Stored data
----------
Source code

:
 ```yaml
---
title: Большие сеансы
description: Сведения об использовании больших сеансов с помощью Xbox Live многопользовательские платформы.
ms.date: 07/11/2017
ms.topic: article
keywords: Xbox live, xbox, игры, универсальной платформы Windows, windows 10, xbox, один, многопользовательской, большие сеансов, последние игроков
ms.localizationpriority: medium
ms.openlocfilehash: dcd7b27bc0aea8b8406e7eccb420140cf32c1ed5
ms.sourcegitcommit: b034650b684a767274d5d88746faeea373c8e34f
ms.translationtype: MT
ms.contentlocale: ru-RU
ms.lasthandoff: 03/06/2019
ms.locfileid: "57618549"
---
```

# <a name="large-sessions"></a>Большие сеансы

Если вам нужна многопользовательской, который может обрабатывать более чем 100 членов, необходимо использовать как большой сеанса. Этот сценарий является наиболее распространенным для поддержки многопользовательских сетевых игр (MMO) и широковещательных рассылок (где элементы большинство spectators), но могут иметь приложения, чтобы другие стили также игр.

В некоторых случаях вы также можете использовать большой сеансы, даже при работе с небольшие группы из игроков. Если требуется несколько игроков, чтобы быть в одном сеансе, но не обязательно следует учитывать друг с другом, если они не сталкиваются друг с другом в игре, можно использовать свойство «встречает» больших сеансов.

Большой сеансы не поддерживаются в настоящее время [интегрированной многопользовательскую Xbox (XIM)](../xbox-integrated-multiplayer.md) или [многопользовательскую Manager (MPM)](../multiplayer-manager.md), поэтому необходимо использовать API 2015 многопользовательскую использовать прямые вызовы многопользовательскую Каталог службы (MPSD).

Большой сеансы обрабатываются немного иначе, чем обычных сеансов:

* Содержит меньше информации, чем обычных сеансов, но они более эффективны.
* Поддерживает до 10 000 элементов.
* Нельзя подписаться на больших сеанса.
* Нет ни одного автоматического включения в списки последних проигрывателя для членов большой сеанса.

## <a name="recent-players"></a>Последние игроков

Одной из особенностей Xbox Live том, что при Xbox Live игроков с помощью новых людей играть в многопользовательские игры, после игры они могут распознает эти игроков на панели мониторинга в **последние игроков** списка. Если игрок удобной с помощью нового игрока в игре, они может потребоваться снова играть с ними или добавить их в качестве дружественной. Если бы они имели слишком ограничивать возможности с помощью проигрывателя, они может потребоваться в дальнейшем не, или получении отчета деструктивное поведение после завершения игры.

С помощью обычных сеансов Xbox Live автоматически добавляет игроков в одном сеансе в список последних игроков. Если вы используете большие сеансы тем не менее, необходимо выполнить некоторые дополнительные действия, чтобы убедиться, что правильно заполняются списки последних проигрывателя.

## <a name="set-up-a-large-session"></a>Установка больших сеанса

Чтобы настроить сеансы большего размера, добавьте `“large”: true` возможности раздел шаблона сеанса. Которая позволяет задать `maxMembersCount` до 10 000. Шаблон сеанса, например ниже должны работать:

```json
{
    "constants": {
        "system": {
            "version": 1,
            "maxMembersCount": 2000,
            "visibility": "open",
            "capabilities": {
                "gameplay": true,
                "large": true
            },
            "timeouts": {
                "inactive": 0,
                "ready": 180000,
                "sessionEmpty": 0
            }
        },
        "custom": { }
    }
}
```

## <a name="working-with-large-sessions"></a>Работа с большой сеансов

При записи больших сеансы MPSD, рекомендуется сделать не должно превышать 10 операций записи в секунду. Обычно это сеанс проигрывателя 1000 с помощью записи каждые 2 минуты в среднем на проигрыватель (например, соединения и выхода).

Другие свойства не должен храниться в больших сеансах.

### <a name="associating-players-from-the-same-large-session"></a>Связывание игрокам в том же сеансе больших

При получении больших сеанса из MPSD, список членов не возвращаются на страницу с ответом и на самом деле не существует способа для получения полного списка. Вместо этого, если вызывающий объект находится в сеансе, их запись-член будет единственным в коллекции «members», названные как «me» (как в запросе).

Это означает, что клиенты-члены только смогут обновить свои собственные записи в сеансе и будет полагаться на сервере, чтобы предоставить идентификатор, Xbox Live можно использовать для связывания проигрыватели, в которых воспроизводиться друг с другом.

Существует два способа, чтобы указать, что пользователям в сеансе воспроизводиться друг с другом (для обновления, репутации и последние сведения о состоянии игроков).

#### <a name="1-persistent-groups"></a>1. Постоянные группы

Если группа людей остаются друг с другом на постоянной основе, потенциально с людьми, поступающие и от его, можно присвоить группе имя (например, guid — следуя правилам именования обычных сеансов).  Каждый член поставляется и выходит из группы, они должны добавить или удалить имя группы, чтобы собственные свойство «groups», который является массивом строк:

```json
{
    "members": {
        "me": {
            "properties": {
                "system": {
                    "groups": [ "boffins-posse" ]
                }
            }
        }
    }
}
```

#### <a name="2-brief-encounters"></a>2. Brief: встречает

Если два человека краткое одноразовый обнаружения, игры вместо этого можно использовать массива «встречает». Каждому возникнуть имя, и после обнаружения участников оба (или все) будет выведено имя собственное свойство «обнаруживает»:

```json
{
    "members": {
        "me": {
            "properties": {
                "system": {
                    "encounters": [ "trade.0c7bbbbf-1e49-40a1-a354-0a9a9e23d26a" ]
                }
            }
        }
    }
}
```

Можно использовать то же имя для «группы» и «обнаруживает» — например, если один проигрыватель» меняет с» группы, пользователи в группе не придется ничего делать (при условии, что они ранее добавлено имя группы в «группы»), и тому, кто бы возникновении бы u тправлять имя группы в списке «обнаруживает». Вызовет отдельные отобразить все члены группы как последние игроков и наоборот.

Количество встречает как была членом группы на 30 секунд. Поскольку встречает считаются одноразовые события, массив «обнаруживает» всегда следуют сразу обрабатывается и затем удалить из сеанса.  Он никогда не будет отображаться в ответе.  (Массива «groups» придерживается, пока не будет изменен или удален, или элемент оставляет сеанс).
----------
- [EXERCISE DIRECTIONS]:
Your answer must consist only of the lines from the start of the records above through the line with "В некоторых случаях", each retyped exactly.

- [WRITTEN RESPONSE]:
Source code

:
 ```yaml
---
title: Большие сеансы
description: Сведения об использовании больших сеансов с помощью Xbox Live многопользовательские платформы.
ms.date: 07/11/2017
ms.topic: article
keywords: Xbox live, xbox, игры, универсальной платформы Windows, windows 10, xbox, один, многопользовательской, большие сеансов, последние игроков
ms.localizationpriority: medium
ms.openlocfilehash: dcd7b27bc0aea8b8406e7eccb420140cf32c1ed5
ms.sourcegitcommit: b034650b684a767274d5d88746faeea373c8e34f
ms.translationtype: MT
ms.contentlocale: ru-RU
ms.lasthandoff: 03/06/2019
ms.locfileid: "57618549"
---
```

# <a name="large-sessions"></a>Большие сеансы

Если вам нужна многопользовательской, который может обрабатывать более чем 100 членов, необходимо использовать как большой сеанса. Этот сценарий является наиболее распространенным для поддержки многопользовательских сетевых игр (MMO) и широковещательных рассылок (где элементы большинство spectators), но могут иметь приложения, чтобы другие стили также игр.

В некоторых случаях вы также можете использовать большой сеансы, даже при работе с небольшие группы из игроков. Если требуется несколько игроков, чтобы быть в одном сеансе, но не обязательно следует учитывать друг с другом, если они не сталкиваются друг с другом в игре, можно использовать свойство «встречает» больших сеансов.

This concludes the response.